Extracted information:
::::::::

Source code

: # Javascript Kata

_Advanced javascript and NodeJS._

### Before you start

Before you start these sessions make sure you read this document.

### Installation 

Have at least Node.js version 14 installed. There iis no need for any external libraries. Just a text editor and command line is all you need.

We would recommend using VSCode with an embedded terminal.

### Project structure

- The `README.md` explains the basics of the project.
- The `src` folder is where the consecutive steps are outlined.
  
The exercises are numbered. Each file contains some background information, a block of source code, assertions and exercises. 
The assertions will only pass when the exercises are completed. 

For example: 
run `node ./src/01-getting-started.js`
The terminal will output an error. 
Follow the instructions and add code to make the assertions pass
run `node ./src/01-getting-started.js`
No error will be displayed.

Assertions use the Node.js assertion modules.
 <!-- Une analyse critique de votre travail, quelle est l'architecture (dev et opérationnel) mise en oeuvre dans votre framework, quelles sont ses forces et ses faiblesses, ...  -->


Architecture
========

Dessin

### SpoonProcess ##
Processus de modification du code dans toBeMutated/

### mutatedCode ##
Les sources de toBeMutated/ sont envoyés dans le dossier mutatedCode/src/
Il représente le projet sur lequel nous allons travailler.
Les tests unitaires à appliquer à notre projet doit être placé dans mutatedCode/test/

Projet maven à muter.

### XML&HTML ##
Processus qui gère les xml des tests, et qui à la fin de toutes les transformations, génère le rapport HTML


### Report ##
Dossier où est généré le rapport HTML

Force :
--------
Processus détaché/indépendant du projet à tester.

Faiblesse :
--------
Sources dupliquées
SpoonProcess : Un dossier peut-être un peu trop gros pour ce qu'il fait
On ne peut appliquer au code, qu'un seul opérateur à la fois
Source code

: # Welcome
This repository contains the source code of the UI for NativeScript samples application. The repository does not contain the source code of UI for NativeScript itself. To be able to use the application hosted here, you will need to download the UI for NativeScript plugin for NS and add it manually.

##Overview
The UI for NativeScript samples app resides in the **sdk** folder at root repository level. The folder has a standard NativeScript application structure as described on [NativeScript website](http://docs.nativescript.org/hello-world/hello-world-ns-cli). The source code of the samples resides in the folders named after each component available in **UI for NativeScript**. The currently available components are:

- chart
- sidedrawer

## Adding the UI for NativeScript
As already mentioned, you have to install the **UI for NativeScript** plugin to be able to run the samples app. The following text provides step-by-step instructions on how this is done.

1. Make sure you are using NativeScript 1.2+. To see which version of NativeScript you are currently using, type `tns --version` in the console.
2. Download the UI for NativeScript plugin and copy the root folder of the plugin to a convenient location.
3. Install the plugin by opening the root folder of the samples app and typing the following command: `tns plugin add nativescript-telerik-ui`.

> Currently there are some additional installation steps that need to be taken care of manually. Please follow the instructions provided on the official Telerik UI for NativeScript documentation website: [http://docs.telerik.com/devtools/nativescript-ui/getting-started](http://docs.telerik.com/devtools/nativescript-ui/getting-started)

::::::::

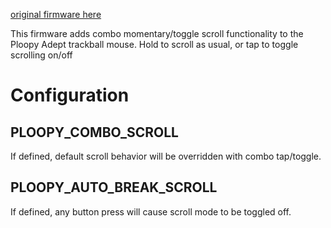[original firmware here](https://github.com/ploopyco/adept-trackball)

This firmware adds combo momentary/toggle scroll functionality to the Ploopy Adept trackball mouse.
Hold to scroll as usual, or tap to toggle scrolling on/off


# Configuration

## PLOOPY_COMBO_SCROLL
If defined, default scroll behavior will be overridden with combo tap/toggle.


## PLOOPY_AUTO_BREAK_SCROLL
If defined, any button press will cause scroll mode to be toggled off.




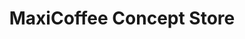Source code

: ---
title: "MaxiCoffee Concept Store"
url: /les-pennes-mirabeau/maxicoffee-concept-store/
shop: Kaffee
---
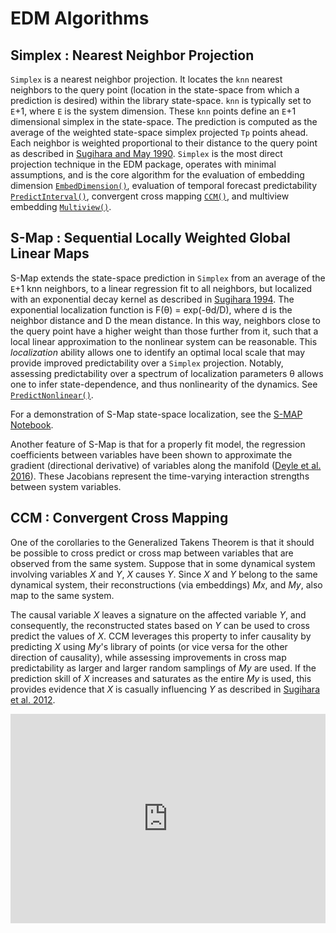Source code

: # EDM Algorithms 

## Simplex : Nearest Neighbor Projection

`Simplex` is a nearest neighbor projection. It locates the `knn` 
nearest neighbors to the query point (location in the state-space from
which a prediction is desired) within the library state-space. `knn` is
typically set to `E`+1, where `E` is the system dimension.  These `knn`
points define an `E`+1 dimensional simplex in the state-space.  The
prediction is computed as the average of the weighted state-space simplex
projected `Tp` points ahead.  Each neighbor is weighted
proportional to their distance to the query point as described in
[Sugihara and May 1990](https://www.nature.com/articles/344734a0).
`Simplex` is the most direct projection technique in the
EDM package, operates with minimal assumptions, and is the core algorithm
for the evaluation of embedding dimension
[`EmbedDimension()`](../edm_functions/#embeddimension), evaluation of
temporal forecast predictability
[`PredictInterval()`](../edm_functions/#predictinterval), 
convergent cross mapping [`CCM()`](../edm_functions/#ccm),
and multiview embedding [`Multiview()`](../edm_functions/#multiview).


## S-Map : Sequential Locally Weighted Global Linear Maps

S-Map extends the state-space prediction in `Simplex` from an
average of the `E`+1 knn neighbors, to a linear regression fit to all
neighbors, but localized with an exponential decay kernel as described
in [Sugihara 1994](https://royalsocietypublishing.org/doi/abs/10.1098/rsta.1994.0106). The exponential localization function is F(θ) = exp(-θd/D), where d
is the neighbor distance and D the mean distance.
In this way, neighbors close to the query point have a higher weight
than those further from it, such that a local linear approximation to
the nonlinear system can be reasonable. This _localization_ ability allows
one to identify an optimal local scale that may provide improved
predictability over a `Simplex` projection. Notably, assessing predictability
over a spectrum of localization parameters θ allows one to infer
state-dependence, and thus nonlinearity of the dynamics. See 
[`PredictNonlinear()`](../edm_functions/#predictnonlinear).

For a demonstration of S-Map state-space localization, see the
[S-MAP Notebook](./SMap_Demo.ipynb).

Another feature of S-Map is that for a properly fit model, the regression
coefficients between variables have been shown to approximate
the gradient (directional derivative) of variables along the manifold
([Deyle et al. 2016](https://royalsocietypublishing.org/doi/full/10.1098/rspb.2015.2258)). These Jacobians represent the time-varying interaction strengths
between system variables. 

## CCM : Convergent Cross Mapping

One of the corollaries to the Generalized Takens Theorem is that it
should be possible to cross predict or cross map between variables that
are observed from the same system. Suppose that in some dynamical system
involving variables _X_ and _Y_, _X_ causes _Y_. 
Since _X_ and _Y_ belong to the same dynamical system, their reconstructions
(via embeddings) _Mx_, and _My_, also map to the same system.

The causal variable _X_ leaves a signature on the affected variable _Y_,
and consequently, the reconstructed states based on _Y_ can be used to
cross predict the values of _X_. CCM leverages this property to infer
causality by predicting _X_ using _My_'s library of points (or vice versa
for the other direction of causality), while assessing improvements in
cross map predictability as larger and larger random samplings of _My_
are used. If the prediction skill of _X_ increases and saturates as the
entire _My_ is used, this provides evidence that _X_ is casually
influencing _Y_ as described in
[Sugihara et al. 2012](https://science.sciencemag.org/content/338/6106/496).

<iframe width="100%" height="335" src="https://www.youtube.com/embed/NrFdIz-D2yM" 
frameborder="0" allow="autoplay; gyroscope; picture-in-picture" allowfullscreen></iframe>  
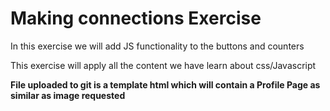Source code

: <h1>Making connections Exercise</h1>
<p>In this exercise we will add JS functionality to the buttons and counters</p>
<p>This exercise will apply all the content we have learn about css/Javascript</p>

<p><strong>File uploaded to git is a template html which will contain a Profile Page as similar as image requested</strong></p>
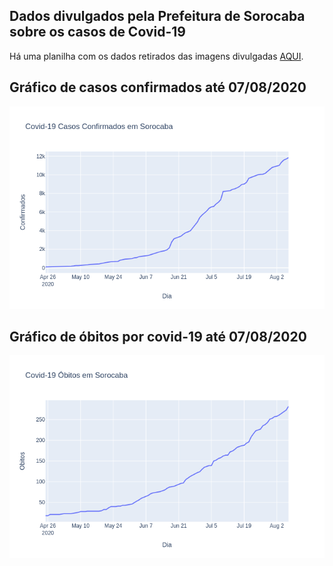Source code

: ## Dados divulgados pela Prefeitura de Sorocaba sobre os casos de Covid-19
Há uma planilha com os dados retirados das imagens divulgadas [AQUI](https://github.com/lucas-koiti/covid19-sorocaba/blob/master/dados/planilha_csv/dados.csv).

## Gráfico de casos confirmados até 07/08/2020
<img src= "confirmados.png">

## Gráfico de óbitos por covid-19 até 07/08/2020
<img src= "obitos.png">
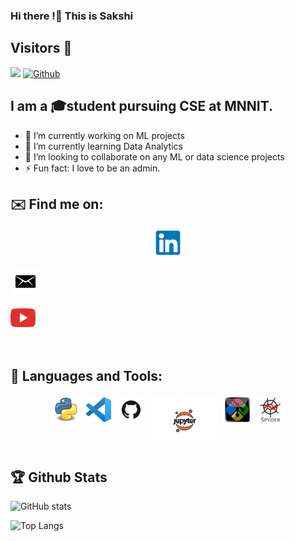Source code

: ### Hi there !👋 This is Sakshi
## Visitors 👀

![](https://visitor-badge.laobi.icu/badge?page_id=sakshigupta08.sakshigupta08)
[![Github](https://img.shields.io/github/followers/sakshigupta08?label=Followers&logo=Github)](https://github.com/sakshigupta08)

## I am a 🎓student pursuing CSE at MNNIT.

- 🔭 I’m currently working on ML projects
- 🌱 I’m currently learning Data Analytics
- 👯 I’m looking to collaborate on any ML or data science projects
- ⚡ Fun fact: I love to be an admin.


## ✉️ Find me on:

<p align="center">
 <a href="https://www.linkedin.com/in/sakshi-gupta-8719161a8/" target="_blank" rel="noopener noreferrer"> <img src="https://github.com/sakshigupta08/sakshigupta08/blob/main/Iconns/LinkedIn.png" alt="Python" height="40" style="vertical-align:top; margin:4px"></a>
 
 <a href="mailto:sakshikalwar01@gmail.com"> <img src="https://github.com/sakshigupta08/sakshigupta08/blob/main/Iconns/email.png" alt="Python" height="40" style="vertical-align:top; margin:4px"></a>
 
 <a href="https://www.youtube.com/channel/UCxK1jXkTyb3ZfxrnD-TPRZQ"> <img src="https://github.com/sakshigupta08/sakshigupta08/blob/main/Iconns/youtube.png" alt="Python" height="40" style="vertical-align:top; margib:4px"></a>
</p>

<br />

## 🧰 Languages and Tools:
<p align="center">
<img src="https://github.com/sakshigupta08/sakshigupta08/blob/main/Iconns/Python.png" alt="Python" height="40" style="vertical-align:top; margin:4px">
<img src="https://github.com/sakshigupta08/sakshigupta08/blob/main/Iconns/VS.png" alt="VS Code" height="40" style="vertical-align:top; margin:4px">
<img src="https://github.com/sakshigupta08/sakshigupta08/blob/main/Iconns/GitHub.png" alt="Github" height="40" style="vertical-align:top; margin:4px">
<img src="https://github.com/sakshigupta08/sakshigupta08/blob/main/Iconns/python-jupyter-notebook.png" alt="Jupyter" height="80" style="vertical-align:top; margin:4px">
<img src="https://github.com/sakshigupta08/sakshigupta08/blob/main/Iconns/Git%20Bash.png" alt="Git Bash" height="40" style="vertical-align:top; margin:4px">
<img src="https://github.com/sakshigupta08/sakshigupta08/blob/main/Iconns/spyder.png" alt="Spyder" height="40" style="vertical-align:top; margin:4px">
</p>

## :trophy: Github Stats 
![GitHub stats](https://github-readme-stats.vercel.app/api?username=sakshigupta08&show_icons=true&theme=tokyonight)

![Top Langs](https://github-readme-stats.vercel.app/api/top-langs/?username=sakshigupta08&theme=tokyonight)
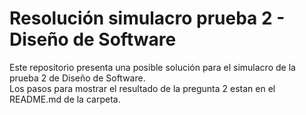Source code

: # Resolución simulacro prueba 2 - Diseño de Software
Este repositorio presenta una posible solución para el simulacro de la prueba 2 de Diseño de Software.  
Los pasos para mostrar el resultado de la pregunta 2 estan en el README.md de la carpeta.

::::::::

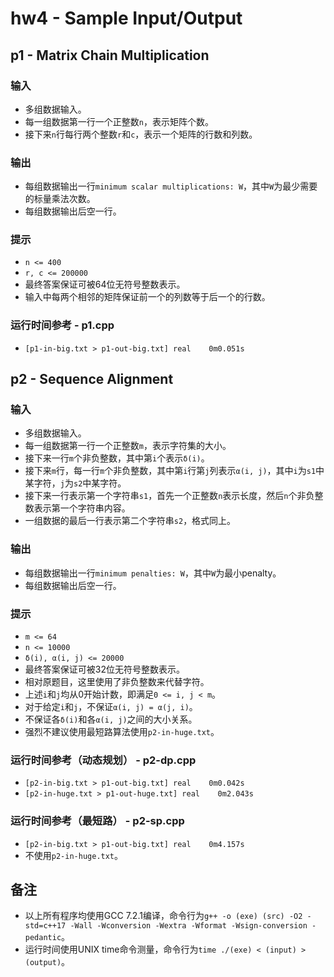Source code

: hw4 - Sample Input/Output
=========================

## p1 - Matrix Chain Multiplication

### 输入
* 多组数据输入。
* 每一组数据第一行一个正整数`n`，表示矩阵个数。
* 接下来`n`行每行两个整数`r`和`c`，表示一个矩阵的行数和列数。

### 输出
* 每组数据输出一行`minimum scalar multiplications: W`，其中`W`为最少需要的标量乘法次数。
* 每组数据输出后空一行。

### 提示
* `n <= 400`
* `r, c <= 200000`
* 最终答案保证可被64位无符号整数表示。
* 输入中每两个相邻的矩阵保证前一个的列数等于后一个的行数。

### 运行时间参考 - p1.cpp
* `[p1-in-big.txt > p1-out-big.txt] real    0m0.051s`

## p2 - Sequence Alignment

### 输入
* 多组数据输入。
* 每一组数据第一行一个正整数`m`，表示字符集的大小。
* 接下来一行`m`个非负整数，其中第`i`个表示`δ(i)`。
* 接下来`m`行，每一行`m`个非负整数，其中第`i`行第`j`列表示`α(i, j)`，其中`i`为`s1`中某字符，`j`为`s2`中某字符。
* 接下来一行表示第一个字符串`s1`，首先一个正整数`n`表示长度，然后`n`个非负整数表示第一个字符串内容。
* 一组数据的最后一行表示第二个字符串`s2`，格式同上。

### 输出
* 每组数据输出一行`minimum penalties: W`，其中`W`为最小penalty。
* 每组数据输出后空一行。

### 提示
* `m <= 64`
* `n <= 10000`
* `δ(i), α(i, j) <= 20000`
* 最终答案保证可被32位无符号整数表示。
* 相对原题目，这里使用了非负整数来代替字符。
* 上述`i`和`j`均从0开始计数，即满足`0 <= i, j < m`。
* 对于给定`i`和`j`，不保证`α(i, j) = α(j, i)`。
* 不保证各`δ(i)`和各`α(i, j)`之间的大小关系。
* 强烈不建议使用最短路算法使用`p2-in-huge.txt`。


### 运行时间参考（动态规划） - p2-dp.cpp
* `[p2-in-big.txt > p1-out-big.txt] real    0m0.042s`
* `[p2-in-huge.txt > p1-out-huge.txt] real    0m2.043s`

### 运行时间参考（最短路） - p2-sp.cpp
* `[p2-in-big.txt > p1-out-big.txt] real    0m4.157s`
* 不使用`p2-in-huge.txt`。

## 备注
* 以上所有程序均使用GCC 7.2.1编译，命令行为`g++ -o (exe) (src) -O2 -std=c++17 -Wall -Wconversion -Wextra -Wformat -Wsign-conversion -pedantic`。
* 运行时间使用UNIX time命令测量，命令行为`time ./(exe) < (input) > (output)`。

::::::::

Work request: From the material given, work out how many lines hold the string "contains"; state that number and nothing further.

Exercise answer: 2